▶ Work to complete:
When the string "reference" is part of a line below, that line should be copied.

(Data excerpts begins)

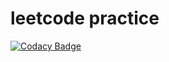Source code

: # leetcode practice

[![Codacy Badge](https://api.codacy.com/project/badge/Grade/5e76217344744042af9498ebbc0faa45)](https://www.codacy.com/manual/liujiajun1994/leetcode?utm_source=github.com&amp;utm_medium=referral&amp;utm_content=liujiajun1994/leetcode&amp;utm_campaign=Badge_Grade)
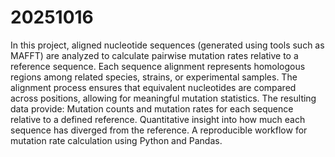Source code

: # 20251016


In this project, aligned nucleotide sequences (generated using tools such as MAFFT) are analyzed to calculate pairwise mutation rates relative to a reference sequence.
Each sequence alignment represents homologous regions among related species, strains, or experimental samples. The alignment process ensures that equivalent nucleotides are compared across positions, allowing for meaningful mutation statistics.
The resulting data provide:
Mutation counts and mutation rates for each sequence relative to a defined reference.
Quantitative insight into how much each sequence has diverged from the reference.
A reproducible workflow for mutation rate calculation using Python and Pandas.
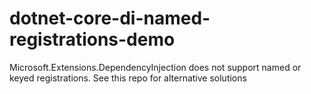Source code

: # dotnet-core-di-named-registrations-demo
Microsoft.Extensions.DependencyInjection does not support named or keyed registrations. See this repo for alternative solutions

(Data excerpts ends)

▶ Solution:
In this project, aligned nucleotide sequences (generated using tools such as MAFFT) are analyzed to calculate pairwise mutation rates relative to a reference sequence.
Mutation counts and mutation rates for each sequence relative to a defined reference.
Quantitative insight into how much each sequence has diverged from the reference.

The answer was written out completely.